If you go out very often, a discomfort you’re likely to experience is the so-called “seven minute itch.” This results when your bare skin comes into contact with either of the two plant species known as nettles. Both wood nettle (Laportea canadensis) and stinging nettle (Urtica diocea) can cause welts that are reputed to burn no longer than 420 seconds. My skin, however, must be especially susceptible. I frequently have endured an hour or more of intense discomfort (i.e. pain) as a result of not paying attention to where I’m going.
Two remedies seem to help. When near a creek or river, submerging my legs or hands and arms in the water (the colder the better) is one. The other is dousing my skin with Dawn dish detergent, which is also, in my experience, an excellent antidote for exposure to poison ivy. Coal tar also helps.
Wood and stinging nettle belong to the Nettle Family (Urticaceae), which in the southern mountains numbers five species: false nettle, clearweed, Pennsylvania pellitory, wood nettle, and stinging nettle. The first three lack the stinging hairs on their stems and leaves and can’t cause discomfort.
Wood nettle and stinging nettle have the specially adapted hairs that can set you on fire. Stinging hairs, thorns, and similar devices, including the bitter latex contained within many plants, evolved as safeguards against grazing animals.
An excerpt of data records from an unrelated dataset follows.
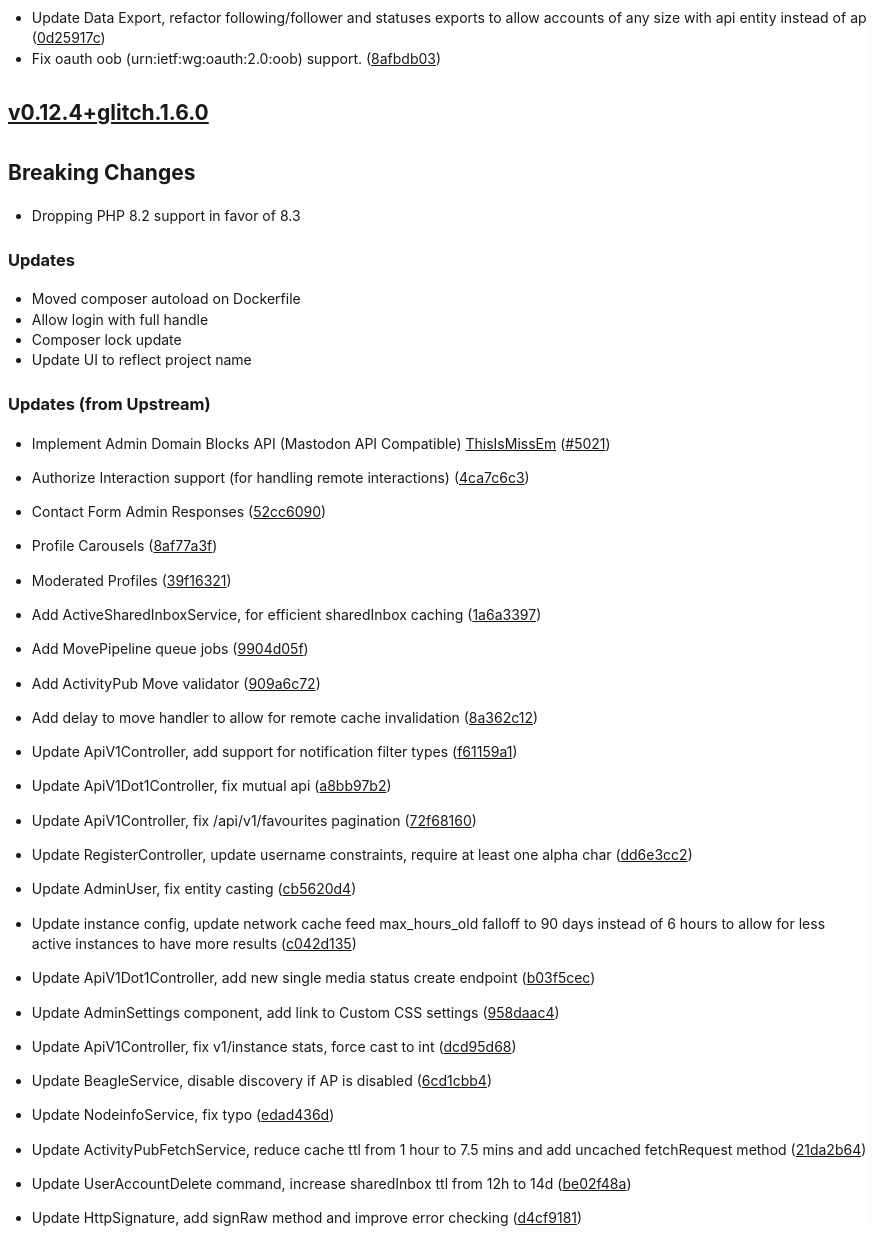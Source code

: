 - Update Data Export, refactor following/follower and statuses exports to allow accounts of any size with api entity instead of ap ([0d25917c](https://github.com/pixelfed/pixelfed/commit/0d25917c))
- Fix oauth oob (urn:ietf:wg:oauth:2.0:oob) support. ([8afbdb03](https://github.com/pixelfed/pixelfed/commit/8afbdb03))

## [v0.12.4+glitch.1.6.0](https://github.com/pixelfed-glitch/pixelfed/compare/v0.12.3-glitch.1.5.0...v0.12.4-glitch.1.6.0)

## Breaking Changes
- Dropping PHP 8.2 support in favor of 8.3

### Updates
- Moved composer autoload on Dockerfile
- Allow login with full handle
- Composer lock update
- Update UI to reflect project name

### Updates (from Upstream)
- Implement Admin Domain Blocks API (Mastodon API Compatible) [ThisIsMissEm](https://github.com/ThisIsMissEm) ([#5021](https://github.com/pixelfed/pixelfed/pull/5021))
- Authorize Interaction support (for handling remote interactions) ([4ca7c6c3](https://github.com/pixelfed/pixelfed/commit/4ca7c6c3))
- Contact Form Admin Responses ([52cc6090](https://github.com/pixelfed/pixelfed/commit/52cc6090))
- Profile Carousels ([8af77a3f](https://github.com/pixelfed/pixelfed/commit/8af77a3f))
- Moderated Profiles ([39f16321](https://github.com/pixelfed/pixelfed/commit/39f16321))

- Add ActiveSharedInboxService, for efficient sharedInbox caching ([1a6a3397](https://github.com/pixelfed/pixelfed/commit/1a6a3397))
- Add MovePipeline queue jobs ([9904d05f](https://github.com/pixelfed/pixelfed/commit/9904d05f))
- Add ActivityPub Move validator ([909a6c72](https://github.com/pixelfed/pixelfed/commit/909a6c72))
- Add delay to move handler to allow for remote cache invalidation ([8a362c12](https://github.com/pixelfed/pixelfed/commit/8a362c12))

- Update ApiV1Controller, add support for notification filter types ([f61159a1](https://github.com/pixelfed/pixelfed/commit/f61159a1))
- Update ApiV1Dot1Controller, fix mutual api ([a8bb97b2](https://github.com/pixelfed/pixelfed/commit/a8bb97b2))
- Update ApiV1Controller, fix /api/v1/favourites pagination ([72f68160](https://github.com/pixelfed/pixelfed/commit/72f68160))
- Update RegisterController, update username constraints, require at least one alpha char ([dd6e3cc2](https://github.com/pixelfed/pixelfed/commit/dd6e3cc2))
- Update AdminUser, fix entity casting ([cb5620d4](https://github.com/pixelfed/pixelfed/commit/cb5620d4))
- Update instance config, update network cache feed max_hours_old falloff to 90 days instead of 6 hours to allow for less active instances to have more results ([c042d135](https://github.com/pixelfed/pixelfed/commit/c042d135))
- Update ApiV1Dot1Controller, add new single media status create endpoint ([b03f5cec](https://github.com/pixelfed/pixelfed/commit/b03f5cec))
- Update AdminSettings component, add link to Custom CSS settings ([958daac4](https://github.com/pixelfed/pixelfed/commit/958daac4))
- Update ApiV1Controller, fix v1/instance stats, force cast to int ([dcd95d68](https://github.com/pixelfed/pixelfed/commit/dcd95d68))
- Update BeagleService, disable discovery if AP is disabled ([6cd1cbb4](https://github.com/pixelfed/pixelfed/commit/6cd1cbb4))
- Update NodeinfoService, fix typo ([edad436d](https://github.com/pixelfed/pixelfed/commit/edad436d))
- Update ActivityPubFetchService, reduce cache ttl from 1 hour to 7.5 mins and add uncached fetchRequest method ([21da2b64](https://github.com/pixelfed/pixelfed/commit/21da2b64))
- Update UserAccountDelete command, increase sharedInbox ttl from 12h to 14d ([be02f48a](https://github.com/pixelfed/pixelfed/commit/be02f48a))
- Update HttpSignature, add signRaw method and improve error checking ([d4cf9181](https://github.com/pixelfed/pixelfed/commit/d4cf9181))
Accordingly, they are designated as “herbivore defenses” by biologists. Other plants like false nettle, clearweed, and Pennsylvania pellitory evolved so as to resemble plants with true defenses, thereby encouraging grazing animals to leave them alone, too.
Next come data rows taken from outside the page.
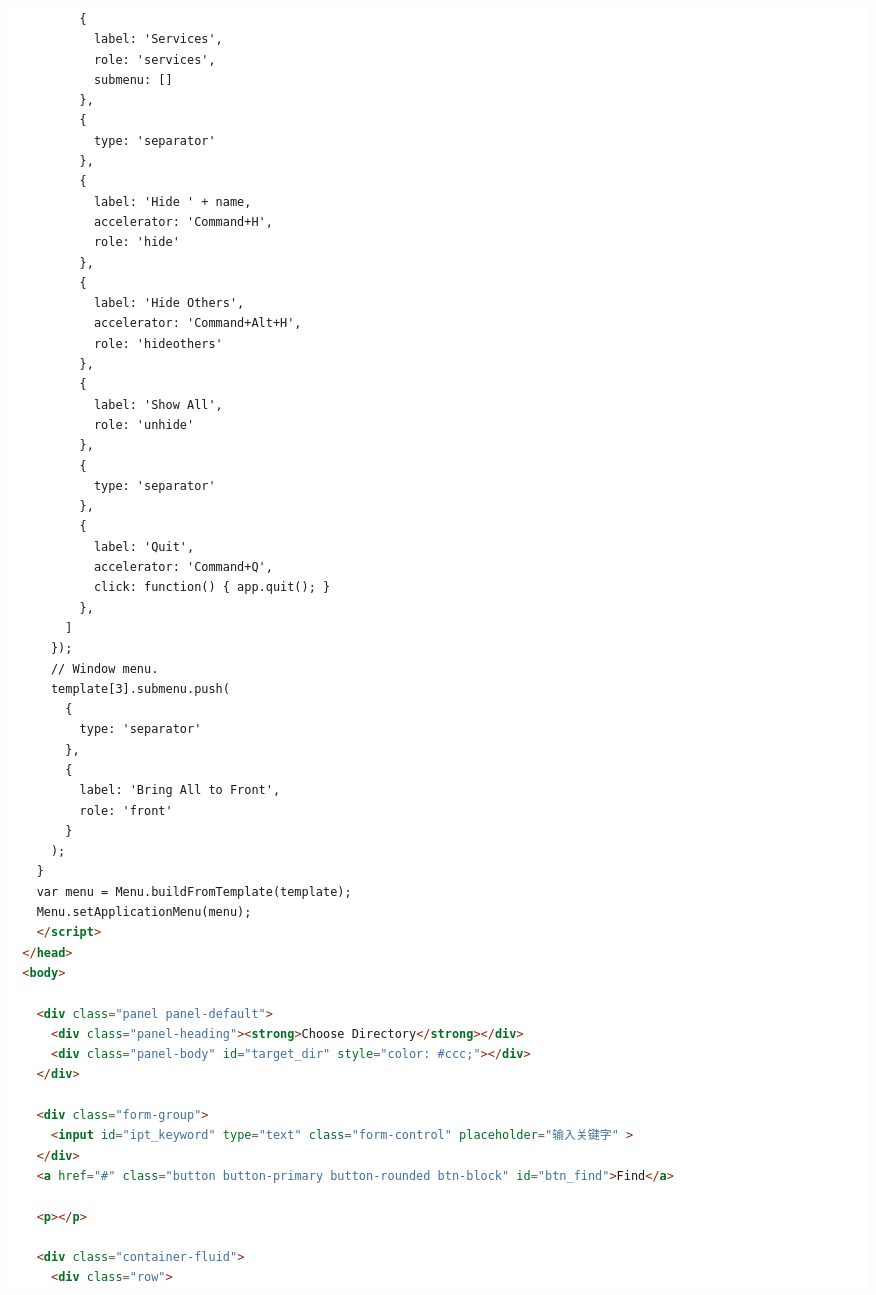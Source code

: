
 ```html
          {
            label: 'Services',
            role: 'services',
            submenu: []
          },
          {
            type: 'separator'
          },
          {
            label: 'Hide ' + name,
            accelerator: 'Command+H',
            role: 'hide'
          },
          {
            label: 'Hide Others',
            accelerator: 'Command+Alt+H',
            role: 'hideothers'
          },
          {
            label: 'Show All',
            role: 'unhide'
          },
          {
            type: 'separator'
          },
          {
            label: 'Quit',
            accelerator: 'Command+Q',
            click: function() { app.quit(); }
          },
        ]
      });
      // Window menu.
      template[3].submenu.push(
        {
          type: 'separator'
        },
        {
          label: 'Bring All to Front',
          role: 'front'
        }
      );
    }
    var menu = Menu.buildFromTemplate(template);
    Menu.setApplicationMenu(menu);
    </script>
  </head>
  <body>

    <div class="panel panel-default">
      <div class="panel-heading"><strong>Choose Directory</strong></div>
      <div class="panel-body" id="target_dir" style="color: #ccc;"></div>
    </div>

    <div class="form-group">
      <input id="ipt_keyword" type="text" class="form-control" placeholder="输入关键字" >
    </div>
    <a href="#" class="button button-primary button-rounded btn-block" id="btn_find">Find</a>

    <p></p>

    <div class="container-fluid">
      <div class="row">
```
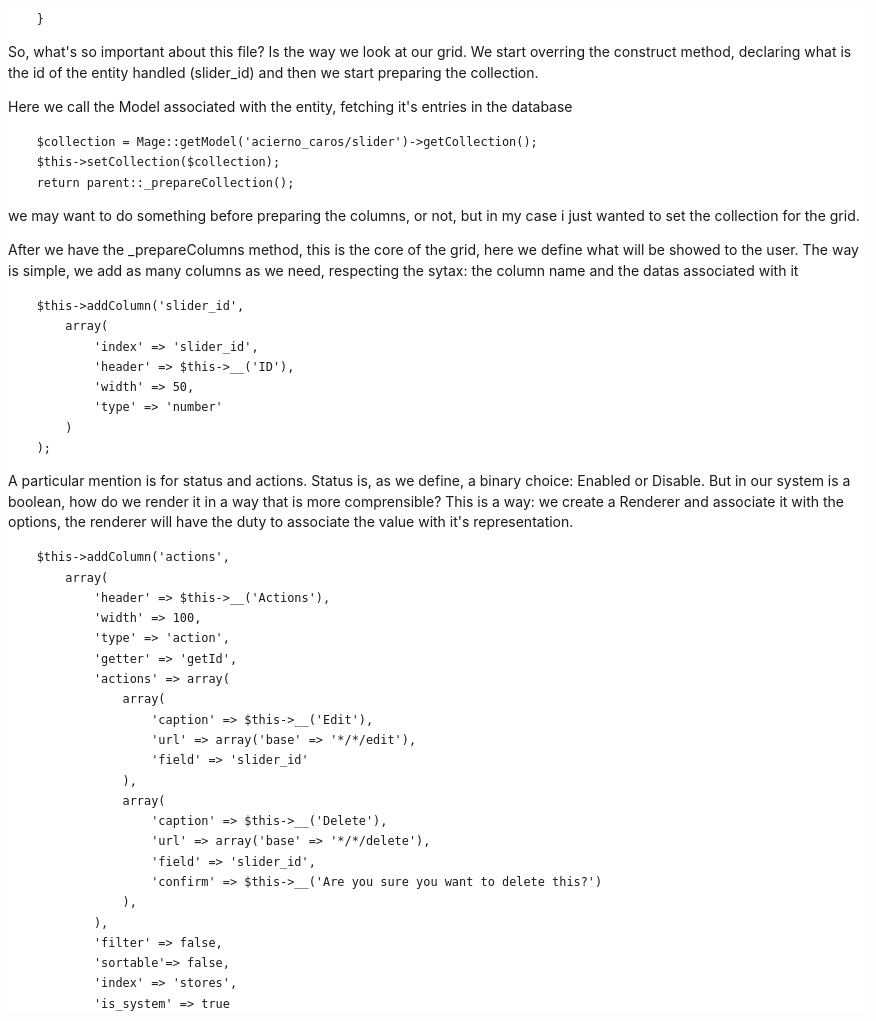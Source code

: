         }

So, what's so  important about this file? Is the way we look at our grid.
We start overring the construct method, declaring what is the id 
of the entity handled (slider_id) and then we start preparing the collection.

Here we call the Model associated with the entity, fetching it's entries
in the database

        $collection = Mage::getModel('acierno_caros/slider')->getCollection();
        $this->setCollection($collection);
        return parent::_prepareCollection();
        
we may want to do something before preparing the columns, or not,  but in my 
case i just wanted to set the collection for the grid.

After we have the _prepareColumns method, this is the core of the grid, here 
we define what will be showed to the user. The way is simple, 
we add as many columns as we need, respecting the sytax: the column
name and the  datas associated with it 

        $this->addColumn('slider_id',
            array(
                'index' => 'slider_id',
                'header' => $this->__('ID'),
                'width' => 50,
                'type' => 'number'
            )
        );
        
A particular mention is for status and actions. Status is, as we define, a
binary choice: Enabled or Disable. But in our system is a boolean, how do
we render it in a way that is more comprensible? This is a way: we create
a Renderer and associate it with the options, the renderer will have the 
duty to associate the value with it's representation.


        $this->addColumn('actions',
            array(
                'header' => $this->__('Actions'),
                'width' => 100,
                'type' => 'action',
                'getter' => 'getId',
                'actions' => array(
                    array(
                        'caption' => $this->__('Edit'),
                        'url' => array('base' => '*/*/edit'),
                        'field' => 'slider_id'
                    ),
                    array(
                        'caption' => $this->__('Delete'),
                        'url' => array('base' => '*/*/delete'),
                        'field' => 'slider_id',
                        'confirm' => $this->__('Are you sure you want to delete this?')
                    ),
                ),
                'filter' => false,
                'sortable'=> false,
                'index' => 'stores',
                'is_system' => true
Each hair on a stinging or wood nettle plant is a small defense mechanism. The hairs contain silica, which makes them stiff. They release a pain-causing substance when their tips are broken off by contact. This tip is a bulb that easily breaks away, leaving a stiff, needle-sharp point coated with formic acids and other pain-inducing substances. In essence, they function as tiny hypodermic needle.
One evening at dusk, I walked down the steps at the far end of our deck to find something I’d left in the yard. As I reached the bottom step, I felt a sharp, hot tingle that turned to a stinging, almost electrically generated pain in my left hand. Then the same sensations occurred in quick succession on the back of my neck, my right elbow, my right calf (I had on shorts), and my right ankle.
My vertical leaping ability never was significant and these days it’s virtually nil. I did manage, however, to spring several feet out into the yard and swat away at the sources of my discomfort, which I had realized by this time were yellow jackets. They’d built a nest in the ground under the bottom step. I could see them swarming angrily in and out of the entrance hole.
I saw that Zeke, one of our German shorthaired pointers (now deceased), was following me. As he reached the top of the stairs, I yelled for him to go back. But he kept on coming and received the full fury of the aroused hive. Somehow or other they knew that his nose and the tender bare spot under the base of his tail were his most vulnerable areas. He knew from previous incidents what to do. He jumped in the creek.
I rubbed away at my stings until the pain subsided. Then I went back on the deck, using another set of steps, went in the house, popped open a cool beverage, and plotted my revenge.